● What the exercise asks
Report all lines of the records that contain "from".

(Source data)
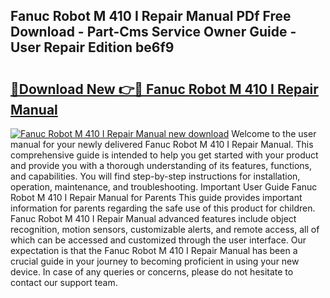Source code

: ## Fanuc Robot M 410 I Repair Manual PDf Free Download - Part-Cms Service Owner Guide - User Repair Edition be6f9

# <h2><a href="http://bc92408.oget.top/?id=Fanuc+Robot+M+410+I+Repair+Manual">🔗Download New 👉🔴 Fanuc Robot M 410 I Repair Manual</a></h2>

[![Fanuc Robot M 410 I Repair Manual new download](https://i.imgur.com/5g1atiW.png)](http://bc92408.oget.top/?id=Fanuc+Robot+M+410+I+Repair+Manual)
Welcome to the user manual for your newly delivered Fanuc Robot M 410 I Repair Manual. This comprehensive guide is intended to help you get started with your product and provide you with a thorough understanding of its features, functions, and capabilities. You will find step-by-step instructions for installation, operation, maintenance, and troubleshooting. Important User Guide Fanuc Robot M 410 I Repair Manual for Parents This guide provides important information for parents regarding the safe use of this product for children. Fanuc Robot M 410 I Repair Manual advanced features include object recognition, motion sensors, customizable alerts, and remote access, all of which can be accessed and customized through the user interface. Our expectation is that the Fanuc Robot M 410 I Repair Manual has been a crucial guide in your journey to becoming proficient in using your new device. In case of any queries or concerns, please do not hesitate to contact our support team.
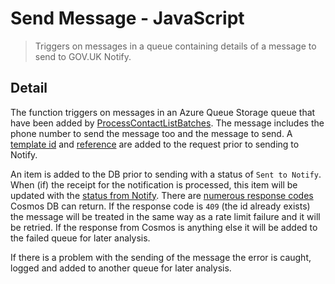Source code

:# Send Message - JavaScript

> Triggers on messages in a queue containing details
> of a message to send to GOV.UK Notify.

## Detail

The function triggers on messages in an Azure Queue Storage queue that have
been added by [ProcessContactListBatches](../ProcessContactListBatches).
The message includes the phone number to send the message too and the message
to send. A
[template id](https://docs.notifications.service.gov.uk/rest-api.html#request-body)
and
[reference](https://docs.notifications.service.gov.uk/rest-api.html#reference-optional)
are added to the request prior to sending to Notify.

An item is added to the DB prior to sending with a status of `Sent to Notify`.
When (if) the receipt for the notification is processed, this item will be
updated with the
[status from Notify](https://docs.notifications.service.gov.uk/rest-api.html#status-text-message).
There are
[numerous response codes](https://docs.microsoft.com/en-us/rest/api/cosmos-db/http-status-codes-for-cosmosdb)
Cosmos DB can return. If the response code is `409` (the id already exists) the
message will be treated in the same way as a rate limit failure and it will be
retried. If the response from Cosmos is anything else it will be added to the
failed queue for later analysis.

If there is a problem with the sending of the message the error is caught,
logged and added to another queue for later analysis.
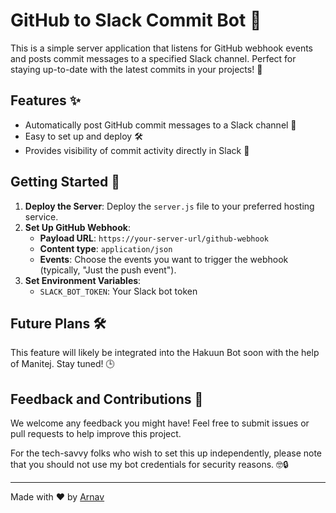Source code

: # GitHub to Slack Commit Bot 🚀

This is a simple server application that listens for GitHub webhook events and posts commit messages to a specified Slack channel. Perfect for staying up-to-date with the latest commits in your projects! 🎉

## Features ✨

- Automatically post GitHub commit messages to a Slack channel 📡
- Easy to set up and deploy 🛠️
- Provides visibility of commit activity directly in Slack 👀

## Getting Started 🏁

1. **Deploy the Server**: Deploy the `server.js` file to your preferred hosting service.
2. **Set Up GitHub Webhook**:
   - **Payload URL**: `https://your-server-url/github-webhook`
   - **Content type**: `application/json`
   - **Events**: Choose the events you want to trigger the webhook (typically, "Just the push event").
3. **Set Environment Variables**:
   - `SLACK_BOT_TOKEN`: Your Slack bot token

## Future Plans 🛠️

This feature will likely be integrated into the Hakuun Bot soon with the help of Manitej. Stay tuned! 🕒

## Feedback and Contributions 📝

We welcome any feedback you might have! Feel free to submit issues or pull requests to help improve this project. 

For the tech-savvy folks who wish to set this up independently, please note that you should not use my bot credentials for security reasons. 🤓🔒

---

Made with ❤️ by [Arnav](https://github.com/arnavravinder)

● Solution to the problem
[status from Notify](https://docs.notifications.service.gov.uk/rest-api.html#status-text-message).
retried. If the response from Cosmos is anything else it will be added to the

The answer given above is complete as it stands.